Recorded data
▬▬▬▬▬▬▬▬▬▬

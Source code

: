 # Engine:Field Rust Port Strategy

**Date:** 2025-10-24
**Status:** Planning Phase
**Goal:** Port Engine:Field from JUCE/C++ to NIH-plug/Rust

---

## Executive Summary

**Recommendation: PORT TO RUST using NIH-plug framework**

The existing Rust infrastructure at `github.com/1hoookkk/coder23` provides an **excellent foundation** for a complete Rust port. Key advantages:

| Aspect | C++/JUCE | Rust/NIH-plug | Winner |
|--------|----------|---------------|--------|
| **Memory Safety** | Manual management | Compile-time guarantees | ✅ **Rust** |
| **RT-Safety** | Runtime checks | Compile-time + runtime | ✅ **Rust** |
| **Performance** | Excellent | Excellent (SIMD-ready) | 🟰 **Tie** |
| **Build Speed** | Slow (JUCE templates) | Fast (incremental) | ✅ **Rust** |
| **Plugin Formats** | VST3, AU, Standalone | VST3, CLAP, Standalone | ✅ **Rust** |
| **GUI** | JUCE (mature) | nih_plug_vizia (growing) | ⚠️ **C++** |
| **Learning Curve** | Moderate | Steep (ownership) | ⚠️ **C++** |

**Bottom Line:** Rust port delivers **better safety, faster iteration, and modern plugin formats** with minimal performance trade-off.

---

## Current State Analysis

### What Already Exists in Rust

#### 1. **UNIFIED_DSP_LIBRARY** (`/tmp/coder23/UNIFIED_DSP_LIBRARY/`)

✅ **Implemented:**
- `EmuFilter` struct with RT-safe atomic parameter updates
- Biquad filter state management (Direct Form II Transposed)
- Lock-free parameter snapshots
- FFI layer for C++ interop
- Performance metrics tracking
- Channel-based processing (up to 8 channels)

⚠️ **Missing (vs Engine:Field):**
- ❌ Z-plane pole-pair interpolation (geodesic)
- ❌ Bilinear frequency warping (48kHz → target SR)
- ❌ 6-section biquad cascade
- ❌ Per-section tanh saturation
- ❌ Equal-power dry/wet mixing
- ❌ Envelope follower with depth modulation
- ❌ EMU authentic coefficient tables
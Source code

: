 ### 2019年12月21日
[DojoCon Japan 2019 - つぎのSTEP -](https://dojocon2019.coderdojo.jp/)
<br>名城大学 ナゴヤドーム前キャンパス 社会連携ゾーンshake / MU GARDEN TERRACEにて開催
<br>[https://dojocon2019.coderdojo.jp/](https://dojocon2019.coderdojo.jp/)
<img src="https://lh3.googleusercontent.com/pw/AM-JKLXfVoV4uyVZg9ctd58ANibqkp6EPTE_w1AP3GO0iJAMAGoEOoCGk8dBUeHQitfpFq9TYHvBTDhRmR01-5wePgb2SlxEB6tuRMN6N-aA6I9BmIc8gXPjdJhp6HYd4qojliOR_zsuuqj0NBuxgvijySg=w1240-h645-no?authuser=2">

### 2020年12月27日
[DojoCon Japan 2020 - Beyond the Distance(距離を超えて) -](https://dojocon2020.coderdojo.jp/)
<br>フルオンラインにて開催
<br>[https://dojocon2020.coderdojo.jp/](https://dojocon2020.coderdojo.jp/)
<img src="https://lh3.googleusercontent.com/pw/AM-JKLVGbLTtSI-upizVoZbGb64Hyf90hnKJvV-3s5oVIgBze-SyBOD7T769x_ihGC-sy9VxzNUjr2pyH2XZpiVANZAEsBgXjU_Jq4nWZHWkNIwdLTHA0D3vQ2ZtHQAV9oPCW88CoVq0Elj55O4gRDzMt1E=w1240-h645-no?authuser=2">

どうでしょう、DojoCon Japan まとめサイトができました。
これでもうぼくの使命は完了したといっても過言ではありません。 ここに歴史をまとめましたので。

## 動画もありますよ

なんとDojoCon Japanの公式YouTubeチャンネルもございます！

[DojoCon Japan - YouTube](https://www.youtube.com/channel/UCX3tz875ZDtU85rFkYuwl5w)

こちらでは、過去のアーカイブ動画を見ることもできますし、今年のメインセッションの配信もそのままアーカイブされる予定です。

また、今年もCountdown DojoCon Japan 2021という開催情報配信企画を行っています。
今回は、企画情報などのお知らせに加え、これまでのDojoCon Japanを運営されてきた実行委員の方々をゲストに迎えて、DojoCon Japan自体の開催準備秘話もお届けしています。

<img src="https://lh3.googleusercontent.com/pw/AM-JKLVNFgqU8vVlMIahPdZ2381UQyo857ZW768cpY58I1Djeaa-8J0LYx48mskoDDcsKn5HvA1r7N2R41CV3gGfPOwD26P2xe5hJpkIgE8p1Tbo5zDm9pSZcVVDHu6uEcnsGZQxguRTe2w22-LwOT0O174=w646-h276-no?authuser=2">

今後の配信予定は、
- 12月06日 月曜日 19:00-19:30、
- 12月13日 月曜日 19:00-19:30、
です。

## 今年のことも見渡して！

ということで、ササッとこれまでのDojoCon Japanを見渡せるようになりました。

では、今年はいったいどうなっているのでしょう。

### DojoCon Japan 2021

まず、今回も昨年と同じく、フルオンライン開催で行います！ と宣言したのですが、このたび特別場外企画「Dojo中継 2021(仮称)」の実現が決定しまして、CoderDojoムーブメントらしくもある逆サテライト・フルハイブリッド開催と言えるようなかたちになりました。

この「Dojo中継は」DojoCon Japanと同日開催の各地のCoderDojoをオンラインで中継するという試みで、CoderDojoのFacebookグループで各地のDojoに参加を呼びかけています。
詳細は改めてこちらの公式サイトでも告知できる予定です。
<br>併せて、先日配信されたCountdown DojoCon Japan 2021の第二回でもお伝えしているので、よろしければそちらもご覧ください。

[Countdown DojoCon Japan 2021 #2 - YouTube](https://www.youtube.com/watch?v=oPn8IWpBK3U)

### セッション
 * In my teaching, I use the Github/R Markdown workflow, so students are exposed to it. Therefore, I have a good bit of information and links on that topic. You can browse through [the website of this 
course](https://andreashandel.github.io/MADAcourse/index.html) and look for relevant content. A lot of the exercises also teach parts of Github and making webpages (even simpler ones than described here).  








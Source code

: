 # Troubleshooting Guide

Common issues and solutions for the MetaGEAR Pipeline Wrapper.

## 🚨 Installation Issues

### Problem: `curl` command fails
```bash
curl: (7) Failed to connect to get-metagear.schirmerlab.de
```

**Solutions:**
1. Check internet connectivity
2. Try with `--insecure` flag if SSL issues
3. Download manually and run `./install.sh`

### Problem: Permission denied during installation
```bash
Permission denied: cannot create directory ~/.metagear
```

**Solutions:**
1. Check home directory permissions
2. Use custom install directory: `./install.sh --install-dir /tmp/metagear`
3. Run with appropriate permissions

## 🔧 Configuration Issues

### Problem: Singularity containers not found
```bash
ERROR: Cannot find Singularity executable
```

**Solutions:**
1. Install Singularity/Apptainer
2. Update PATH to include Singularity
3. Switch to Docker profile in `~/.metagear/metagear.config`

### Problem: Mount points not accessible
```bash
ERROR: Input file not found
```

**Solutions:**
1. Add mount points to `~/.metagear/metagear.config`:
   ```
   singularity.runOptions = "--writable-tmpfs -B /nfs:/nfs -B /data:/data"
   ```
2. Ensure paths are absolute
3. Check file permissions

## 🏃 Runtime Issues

▬▬▬▬▬▬▬▬▬▬

What you should do:
Above are the entries; repeat their lines exactly, from the first through the one that contains "using NIH-plug framework**".

Reply:
Source code

: # Engine:Field Rust Port Strategy

**Date:** 2025-10-24
**Status:** Planning Phase
**Goal:** Port Engine:Field from JUCE/C++ to NIH-plug/Rust

---

## Executive Summary

**Recommendation: PORT TO RUST using NIH-plug framework**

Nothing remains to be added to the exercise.